### [Task objective]
The expected response is a copy of every line in the entries below that includes the word "Sails".
═══ Dataset content ═══
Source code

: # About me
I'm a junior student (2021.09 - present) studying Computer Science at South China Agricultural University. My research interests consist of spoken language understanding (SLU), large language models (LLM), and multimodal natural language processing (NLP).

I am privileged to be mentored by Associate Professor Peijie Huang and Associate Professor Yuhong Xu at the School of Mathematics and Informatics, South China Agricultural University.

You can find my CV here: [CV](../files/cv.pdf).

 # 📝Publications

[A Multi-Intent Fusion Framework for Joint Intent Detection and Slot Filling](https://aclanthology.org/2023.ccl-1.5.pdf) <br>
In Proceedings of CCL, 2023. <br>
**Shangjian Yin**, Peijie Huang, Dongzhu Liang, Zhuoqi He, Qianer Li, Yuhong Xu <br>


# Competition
═══
═══ Dataset content ═══
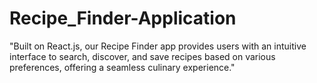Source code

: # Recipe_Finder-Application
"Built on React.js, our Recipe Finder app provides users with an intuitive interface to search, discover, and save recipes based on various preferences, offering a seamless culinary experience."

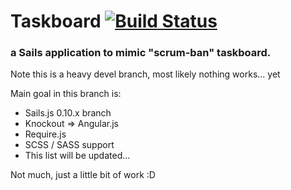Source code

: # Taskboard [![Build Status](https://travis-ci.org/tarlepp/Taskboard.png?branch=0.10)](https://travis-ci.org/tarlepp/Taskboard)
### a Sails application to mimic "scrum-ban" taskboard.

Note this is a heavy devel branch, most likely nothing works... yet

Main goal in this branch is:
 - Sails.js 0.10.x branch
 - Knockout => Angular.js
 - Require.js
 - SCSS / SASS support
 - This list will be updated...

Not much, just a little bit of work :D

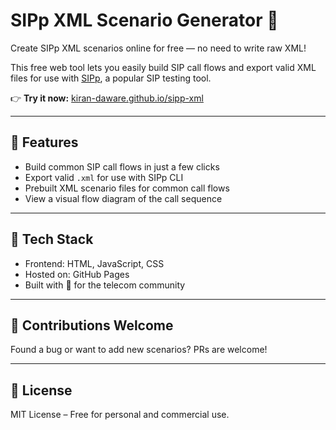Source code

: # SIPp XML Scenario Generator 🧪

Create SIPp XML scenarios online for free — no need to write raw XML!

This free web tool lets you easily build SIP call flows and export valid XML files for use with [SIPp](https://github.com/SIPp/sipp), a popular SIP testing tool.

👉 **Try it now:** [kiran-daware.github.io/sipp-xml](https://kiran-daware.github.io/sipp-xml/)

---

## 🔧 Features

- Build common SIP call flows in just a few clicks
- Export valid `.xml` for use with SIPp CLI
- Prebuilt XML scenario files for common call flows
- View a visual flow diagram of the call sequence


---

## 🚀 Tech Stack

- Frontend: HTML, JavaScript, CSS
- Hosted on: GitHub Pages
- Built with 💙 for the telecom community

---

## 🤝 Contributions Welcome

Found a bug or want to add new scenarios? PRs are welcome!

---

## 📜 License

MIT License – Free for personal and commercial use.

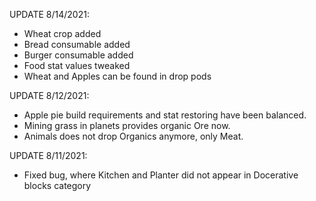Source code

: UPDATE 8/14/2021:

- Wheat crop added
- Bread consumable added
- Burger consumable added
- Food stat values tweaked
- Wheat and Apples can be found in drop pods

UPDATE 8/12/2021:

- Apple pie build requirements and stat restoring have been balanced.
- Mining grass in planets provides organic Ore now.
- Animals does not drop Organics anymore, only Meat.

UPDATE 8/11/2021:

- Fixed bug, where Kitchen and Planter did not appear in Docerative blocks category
═══
### [Completed exercise]
### a Sails application to mimic "scrum-ban" taskboard.
 - Sails.js 0.10.x branch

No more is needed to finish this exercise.